(Source texts of formatted documents)
◆ ◆ ◆ ◆ ◆

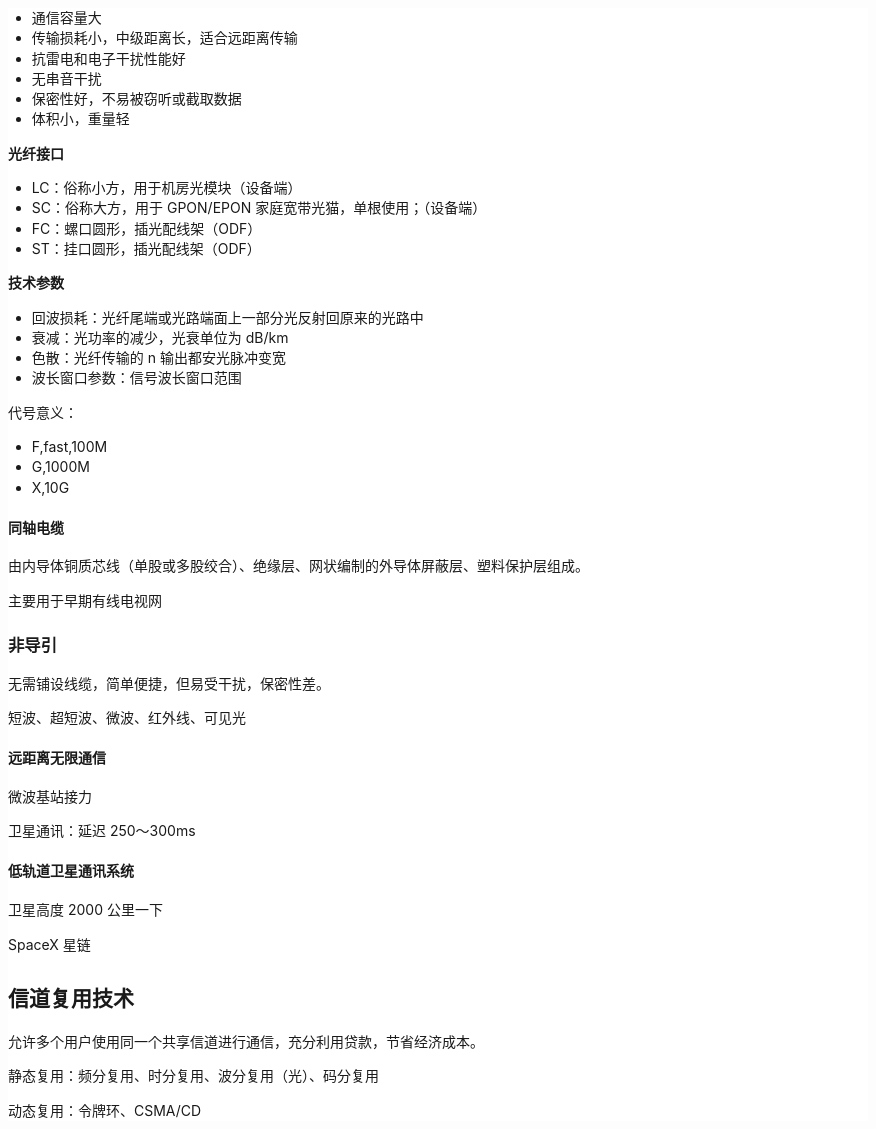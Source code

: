 - 通信容量大
- 传输损耗小，中级距离长，适合远距离传输
- 抗雷电和电子干扰性能好
- 无串音干扰
- 保密性好，不易被窃听或截取数据
- 体积小，重量轻

**光纤接口**

- LC：俗称小方，用于机房光模块（设备端）
- SC：俗称大方，用于 GPON/EPON 家庭宽带光猫，单根使用；（设备端）
- FC：螺口圆形，插光配线架（ODF）
- ST：挂口圆形，插光配线架（ODF）

**技术参数**

- 回波损耗：光纤尾端或光路端面上一部分光反射回原来的光路中
- 衰减：光功率的减少，光衰单位为 dB/km
- 色散：光纤传输的 n 输出都安光脉冲变宽
- 波长窗口参数：信号波长窗口范围

代号意义：

- F,fast,100M
- G,1000M
- X,10G

#### 同轴电缆

由内导体铜质芯线（单股或多股绞合）、绝缘层、网状编制的外导体屏蔽层、塑料保护层组成。

主要用于早期有线电视网

### 非导引

无需铺设线缆，简单便捷，但易受干扰，保密性差。

短波、超短波、微波、红外线、可见光

#### 远距离无限通信

微波基站接力

卫星通讯：延迟 250～300ms

#### 低轨道卫星通讯系统

卫星高度 2000 公里一下

SpaceX 星链

## 信道复用技术

允许多个用户使用同一个共享信道进行通信，充分利用贷款，节省经济成本。

静态复用：频分复用、时分复用、波分复用（光）、码分复用

动态复用：令牌环、CSMA/CD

◆ ◆ ◆ ◆ ◆

WHAT TO DO
Only the line that contains "由内导体铜质芯线（单股或多股" and the lines after it, through the end of the data above, are to be repeated exactly.

SOLUTION TO THIS EXERCISE
由内导体铜质芯线（单股或多股绞合）、绝缘层、网状编制的外导体屏蔽层、塑料保护层组成。

主要用于早期有线电视网

### 非导引

无需铺设线缆，简单便捷，但易受干扰，保密性差。

短波、超短波、微波、红外线、可见光

#### 远距离无限通信

微波基站接力

卫星通讯：延迟 250～300ms

#### 低轨道卫星通讯系统

卫星高度 2000 公里一下

SpaceX 星链

## 信道复用技术

允许多个用户使用同一个共享信道进行通信，充分利用贷款，节省经济成本。

静态复用：频分复用、时分复用、波分复用（光）、码分复用

动态复用：令牌环、CSMA/CD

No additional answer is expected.